The result should be the lines from the one holding "- [Avvio Rapido](./avvio-rapido.md)" to the final line of the records, retyped exactly.

RECORDS PROVIDED section start

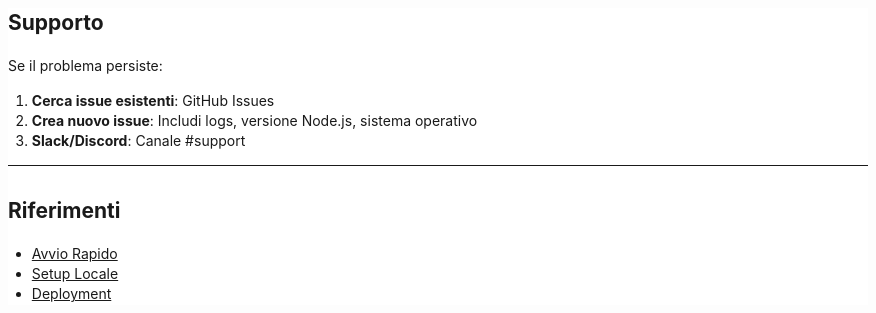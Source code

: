 ## Supporto

Se il problema persiste:

1. **Cerca issue esistenti**: GitHub Issues
2. **Crea nuovo issue**: Includi logs, versione Node.js, sistema operativo
3. **Slack/Discord**: Canale #support

---

## Riferimenti

- [Avvio Rapido](./avvio-rapido.md)
- [Setup Locale](./sviluppo-locale.md)
- [Deployment](../architecture/deployment.md)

RECORDS PROVIDED section end

> [RESPONSE AREA]:
- [Avvio Rapido](./avvio-rapido.md)
- [Setup Locale](./sviluppo-locale.md)
- [Deployment](../architecture/deployment.md)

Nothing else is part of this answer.